Он шел от города — Электрион Персеид, ванакт микенский. Один, как перст. В разорванном хитоне, босой. Никого не было с ним. Боялись. Тряслись, ожидая беды. Еще большей беды? Большей не бывает. А вот ведь — ждали. Остались во дворце. Там, где обезумевшая мать разговаривала с тенями. «Горгофон? — спрашивала жена ванакта у стены. — Ты покушал? Поди, съешь яблочко…» Стена что-то отвечала. Женщина улыбалась. «Номий? С кем ты дрался?» С Перилаем, беззвучно отвечала прялка.
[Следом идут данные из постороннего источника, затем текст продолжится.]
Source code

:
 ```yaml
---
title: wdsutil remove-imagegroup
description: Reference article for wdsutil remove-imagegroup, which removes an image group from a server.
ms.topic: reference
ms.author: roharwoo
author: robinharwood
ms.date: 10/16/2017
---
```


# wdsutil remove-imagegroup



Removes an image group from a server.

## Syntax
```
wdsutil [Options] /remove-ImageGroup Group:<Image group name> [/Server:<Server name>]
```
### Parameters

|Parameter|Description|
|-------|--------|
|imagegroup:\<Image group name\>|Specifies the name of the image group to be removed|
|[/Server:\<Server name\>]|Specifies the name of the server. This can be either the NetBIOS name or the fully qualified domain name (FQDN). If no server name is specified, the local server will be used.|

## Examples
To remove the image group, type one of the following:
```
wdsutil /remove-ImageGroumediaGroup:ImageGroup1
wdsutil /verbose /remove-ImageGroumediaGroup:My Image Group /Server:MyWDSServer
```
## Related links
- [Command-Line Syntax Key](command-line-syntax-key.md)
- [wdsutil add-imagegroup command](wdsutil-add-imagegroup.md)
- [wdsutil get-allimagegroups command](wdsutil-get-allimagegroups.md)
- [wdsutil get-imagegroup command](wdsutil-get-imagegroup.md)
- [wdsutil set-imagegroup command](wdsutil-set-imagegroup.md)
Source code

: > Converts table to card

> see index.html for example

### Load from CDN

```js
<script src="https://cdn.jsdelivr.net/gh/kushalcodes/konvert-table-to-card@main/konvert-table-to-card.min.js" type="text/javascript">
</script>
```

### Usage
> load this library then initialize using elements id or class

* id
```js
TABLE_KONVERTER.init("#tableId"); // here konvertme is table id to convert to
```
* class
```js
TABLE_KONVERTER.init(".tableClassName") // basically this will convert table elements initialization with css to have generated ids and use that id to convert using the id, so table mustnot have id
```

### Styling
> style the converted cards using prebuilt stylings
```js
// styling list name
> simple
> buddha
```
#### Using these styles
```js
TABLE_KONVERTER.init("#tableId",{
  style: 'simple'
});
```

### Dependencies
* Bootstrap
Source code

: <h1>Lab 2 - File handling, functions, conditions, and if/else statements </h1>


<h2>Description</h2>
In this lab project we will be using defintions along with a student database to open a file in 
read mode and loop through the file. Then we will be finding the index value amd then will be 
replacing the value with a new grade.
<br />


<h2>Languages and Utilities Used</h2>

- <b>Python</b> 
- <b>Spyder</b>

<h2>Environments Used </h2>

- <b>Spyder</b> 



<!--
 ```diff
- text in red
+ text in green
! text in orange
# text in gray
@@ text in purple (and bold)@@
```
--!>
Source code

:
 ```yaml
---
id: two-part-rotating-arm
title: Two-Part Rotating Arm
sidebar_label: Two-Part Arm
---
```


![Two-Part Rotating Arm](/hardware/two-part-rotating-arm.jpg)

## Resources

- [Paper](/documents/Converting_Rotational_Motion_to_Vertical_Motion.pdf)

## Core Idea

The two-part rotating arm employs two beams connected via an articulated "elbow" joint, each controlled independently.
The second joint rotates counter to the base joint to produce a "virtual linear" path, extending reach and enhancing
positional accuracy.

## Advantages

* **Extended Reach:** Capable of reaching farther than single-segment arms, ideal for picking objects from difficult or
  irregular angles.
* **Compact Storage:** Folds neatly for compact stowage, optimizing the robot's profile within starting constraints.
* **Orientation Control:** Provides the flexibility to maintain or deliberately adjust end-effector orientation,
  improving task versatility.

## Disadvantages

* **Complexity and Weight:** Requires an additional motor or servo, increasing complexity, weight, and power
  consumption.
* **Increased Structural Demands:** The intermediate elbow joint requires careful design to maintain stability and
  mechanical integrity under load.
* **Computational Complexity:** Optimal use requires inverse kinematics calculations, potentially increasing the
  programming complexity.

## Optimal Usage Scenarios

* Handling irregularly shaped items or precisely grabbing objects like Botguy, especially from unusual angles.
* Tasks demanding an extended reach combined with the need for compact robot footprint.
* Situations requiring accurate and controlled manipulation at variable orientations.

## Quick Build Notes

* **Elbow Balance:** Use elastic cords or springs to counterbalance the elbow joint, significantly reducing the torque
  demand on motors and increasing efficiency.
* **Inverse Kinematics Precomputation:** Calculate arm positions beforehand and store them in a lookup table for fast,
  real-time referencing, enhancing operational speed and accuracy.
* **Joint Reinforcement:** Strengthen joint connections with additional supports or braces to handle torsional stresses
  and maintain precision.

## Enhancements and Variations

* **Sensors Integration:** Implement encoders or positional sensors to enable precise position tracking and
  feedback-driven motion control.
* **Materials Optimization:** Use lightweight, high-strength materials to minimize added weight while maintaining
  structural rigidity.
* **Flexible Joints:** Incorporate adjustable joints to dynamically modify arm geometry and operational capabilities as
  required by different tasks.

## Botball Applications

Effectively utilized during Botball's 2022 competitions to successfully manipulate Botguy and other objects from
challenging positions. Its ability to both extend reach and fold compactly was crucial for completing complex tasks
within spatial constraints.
Он первый начал. «Еврибий, маленький мой… Иди к маме!» И внучка великого Персея раскрывала объятия призраку.
Служанки не мешали ей.
Пусть.
Горе обуглило ванакта, но не сожгло дотла. Такие люди опасней горной лавины. Всем в округе была известна ужасная история Ниобы Фиванки, родной сестры Пелопса Проклятого. В один день утратила она четырнадцать детей. Семь юношей, рожденных Ниобой, расстрелял жестокий Аполлон. Семь девушек, рожденных Ниобой, поразила беспощадная Артемида. Над их могилами превратилась несчастная Ниоба в камень. Об этом судачили на каждом перекрестке. Но даже отъявленные болтуны помалкивали, когда речь заходила о муже Ниобы — лирнике Амфионе, отце убитых. Под звуки струн Амфиона двигались камни. Вот камни и задвигались в последний раз — играл суровый Амфион, сдвинув брови, и развалины оставались от храмов Аполлона, руинами делались святилища Артемиды там, где он шел. Стрелы богов разбивались о звенящий щит музыки. Но смертным ведома усталость. Дрогнули руки Амфиона, и золотая стрела нашла брешь в ливне звуков. Гневаясь, боги предали огню дом дерзкого. Зря старались — камень-Ниоба и пепел-Амфион уже нашли себе новый дом в Аиде, рядом с милыми их сердцу тенями.